_WHAT THE TASK ASKS_
The records below need to come back exactly as they are, pictures omitted.

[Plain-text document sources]
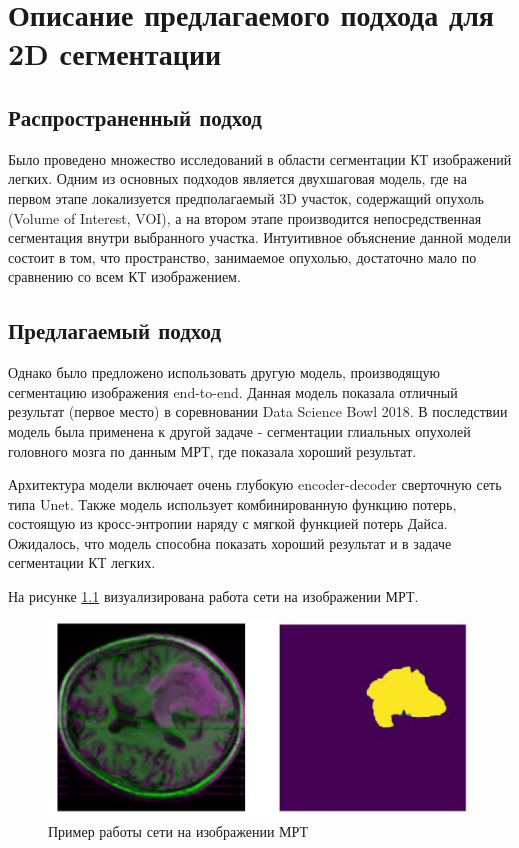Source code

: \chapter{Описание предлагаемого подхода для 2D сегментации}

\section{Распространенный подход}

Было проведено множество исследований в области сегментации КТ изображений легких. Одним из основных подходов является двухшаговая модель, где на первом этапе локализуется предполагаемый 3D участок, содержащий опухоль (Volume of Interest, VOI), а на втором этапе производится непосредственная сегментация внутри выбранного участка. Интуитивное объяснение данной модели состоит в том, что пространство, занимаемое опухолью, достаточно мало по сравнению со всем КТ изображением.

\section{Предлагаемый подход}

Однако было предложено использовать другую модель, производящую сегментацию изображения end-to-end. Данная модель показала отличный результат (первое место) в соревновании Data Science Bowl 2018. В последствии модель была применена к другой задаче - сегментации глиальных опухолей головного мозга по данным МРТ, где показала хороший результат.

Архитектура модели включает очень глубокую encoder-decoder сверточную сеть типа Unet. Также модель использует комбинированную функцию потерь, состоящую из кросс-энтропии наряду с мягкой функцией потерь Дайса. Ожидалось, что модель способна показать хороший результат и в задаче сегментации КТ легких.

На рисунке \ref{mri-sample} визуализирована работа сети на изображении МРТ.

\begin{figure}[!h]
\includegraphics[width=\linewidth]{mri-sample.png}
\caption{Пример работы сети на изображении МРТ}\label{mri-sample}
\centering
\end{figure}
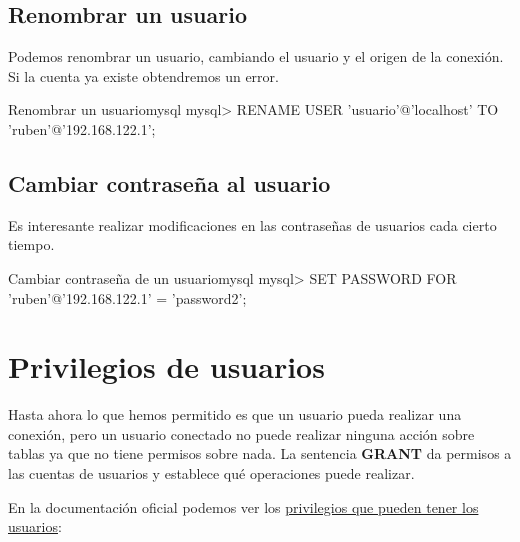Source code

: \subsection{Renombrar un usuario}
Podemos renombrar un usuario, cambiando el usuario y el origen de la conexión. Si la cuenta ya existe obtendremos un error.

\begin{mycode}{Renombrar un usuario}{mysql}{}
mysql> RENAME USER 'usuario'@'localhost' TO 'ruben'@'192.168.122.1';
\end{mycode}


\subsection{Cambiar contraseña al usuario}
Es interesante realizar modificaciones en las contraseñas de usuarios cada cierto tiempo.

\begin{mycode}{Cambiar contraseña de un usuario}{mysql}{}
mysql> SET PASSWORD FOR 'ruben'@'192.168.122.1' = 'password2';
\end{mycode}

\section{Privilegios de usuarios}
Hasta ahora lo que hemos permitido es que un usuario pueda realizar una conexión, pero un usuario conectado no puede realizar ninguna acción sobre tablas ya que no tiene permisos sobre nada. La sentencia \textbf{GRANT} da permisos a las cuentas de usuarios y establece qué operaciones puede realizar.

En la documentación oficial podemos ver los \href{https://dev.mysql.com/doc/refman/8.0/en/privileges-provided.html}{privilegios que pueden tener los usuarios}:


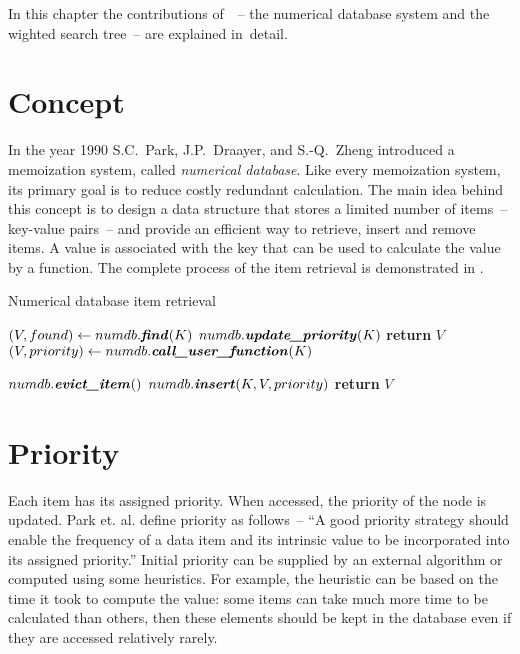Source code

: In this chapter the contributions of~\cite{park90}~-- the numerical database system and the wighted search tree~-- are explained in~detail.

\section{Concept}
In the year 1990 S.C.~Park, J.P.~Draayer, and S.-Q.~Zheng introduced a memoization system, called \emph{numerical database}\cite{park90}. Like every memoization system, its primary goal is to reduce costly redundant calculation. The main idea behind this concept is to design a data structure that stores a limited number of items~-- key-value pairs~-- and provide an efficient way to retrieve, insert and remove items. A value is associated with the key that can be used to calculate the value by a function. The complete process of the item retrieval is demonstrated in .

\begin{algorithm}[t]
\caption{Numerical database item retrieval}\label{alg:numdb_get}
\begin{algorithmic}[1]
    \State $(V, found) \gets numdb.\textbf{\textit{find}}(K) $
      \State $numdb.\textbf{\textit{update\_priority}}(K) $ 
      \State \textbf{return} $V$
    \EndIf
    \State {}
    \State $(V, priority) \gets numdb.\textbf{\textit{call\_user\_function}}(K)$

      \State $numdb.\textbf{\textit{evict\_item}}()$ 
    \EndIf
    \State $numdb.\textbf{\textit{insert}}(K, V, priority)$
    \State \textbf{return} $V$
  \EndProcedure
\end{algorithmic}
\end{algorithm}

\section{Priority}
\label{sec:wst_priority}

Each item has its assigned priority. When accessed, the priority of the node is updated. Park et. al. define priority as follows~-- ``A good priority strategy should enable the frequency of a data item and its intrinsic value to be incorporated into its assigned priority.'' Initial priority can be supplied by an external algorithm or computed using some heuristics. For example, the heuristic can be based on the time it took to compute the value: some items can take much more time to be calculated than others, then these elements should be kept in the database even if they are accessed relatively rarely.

_OUTPUT OF THE EXERCISE_
Source code

: \chapter{Описание предлагаемого подхода для 2D сегментации}

\section{Распространенный подход}

Было проведено множество исследований в области сегментации КТ изображений легких. Одним из основных подходов является двухшаговая модель, где на первом этапе локализуется предполагаемый 3D участок, содержащий опухоль (Volume of Interest, VOI), а на втором этапе производится непосредственная сегментация внутри выбранного участка. Интуитивное объяснение данной модели состоит в том, что пространство, занимаемое опухолью, достаточно мало по сравнению со всем КТ изображением.

\section{Предлагаемый подход}

Однако было предложено использовать другую модель, производящую сегментацию изображения end-to-end. Данная модель показала отличный результат (первое место) в соревновании Data Science Bowl 2018. В последствии модель была применена к другой задаче - сегментации глиальных опухолей головного мозга по данным МРТ, где показала хороший результат.

Архитектура модели включает очень глубокую encoder-decoder сверточную сеть типа Unet. Также модель использует комбинированную функцию потерь, состоящую из кросс-энтропии наряду с мягкой функцией потерь Дайса. Ожидалось, что модель способна показать хороший результат и в задаче сегментации КТ легких.

На рисунке \ref{mri-sample} визуализирована работа сети на изображении МРТ.

\begin{figure}[!h]
\includegraphics[width=\linewidth]{mri-sample.png}
\caption{Пример работы сети на изображении МРТ}\label{mri-sample}
\centering
\end{figure}
Source code

: \subsection{Renombrar un usuario}
Podemos renombrar un usuario, cambiando el usuario y el origen de la conexión. Si la cuenta ya existe obtendremos un error.

\begin{mycode}{Renombrar un usuario}{mysql}{}
mysql> RENAME USER 'usuario'@'localhost' TO 'ruben'@'192.168.122.1';
\end{mycode}


\subsection{Cambiar contraseña al usuario}
Es interesante realizar modificaciones en las contraseñas de usuarios cada cierto tiempo.

\begin{mycode}{Cambiar contraseña de un usuario}{mysql}{}
mysql> SET PASSWORD FOR 'ruben'@'192.168.122.1' = 'password2';
\end{mycode}

\section{Privilegios de usuarios}
Hasta ahora lo que hemos permitido es que un usuario pueda realizar una conexión, pero un usuario conectado no puede realizar ninguna acción sobre tablas ya que no tiene permisos sobre nada. La sentencia \textbf{GRANT} da permisos a las cuentas de usuarios y establece qué operaciones puede realizar.

En la documentación oficial podemos ver los \href{https://dev.mysql.com/doc/refman/8.0/en/privileges-provided.html}{privilegios que pueden tener los usuarios}:


Source code

: In this chapter the contributions of~\cite{park90}~-- the numerical database system and the wighted search tree~-- are explained in~detail.

\section{Concept}
In the year 1990 S.C.~Park, J.P.~Draayer, and S.-Q.~Zheng introduced a memoization system, called \emph{numerical database}\cite{park90}. Like every memoization system, its primary goal is to reduce costly redundant calculation. The main idea behind this concept is to design a data structure that stores a limited number of items~-- key-value pairs~-- and provide an efficient way to retrieve, insert and remove items. A value is associated with the key that can be used to calculate the value by a function. The complete process of the item retrieval is demonstrated in .

\begin{algorithm}[t]
\caption{Numerical database item retrieval}\label{alg:numdb_get}
\begin{algorithmic}[1]
    \State $(V, found) \gets numdb.\textbf{\textit{find}}(K) $
      \State $numdb.\textbf{\textit{update\_priority}}(K) $ 
      \State \textbf{return} $V$
    \EndIf
    \State {}
    \State $(V, priority) \gets numdb.\textbf{\textit{call\_user\_function}}(K)$

      \State $numdb.\textbf{\textit{evict\_item}}()$ 
    \EndIf
    \State $numdb.\textbf{\textit{insert}}(K, V, priority)$
    \State \textbf{return} $V$
  \EndProcedure
\end{algorithmic}
\end{algorithm}

\section{Priority}
\label{sec:wst_priority}

Each item has its assigned priority. When accessed, the priority of the node is updated. Park et. al. define priority as follows~-- ``A good priority strategy should enable the frequency of a data item and its intrinsic value to be incorporated into its assigned priority.'' Initial priority can be supplied by an external algorithm or computed using some heuristics. For example, the heuristic can be based on the time it took to compute the value: some items can take much more time to be calculated than others, then these elements should be kept in the database even if they are accessed relatively rarely.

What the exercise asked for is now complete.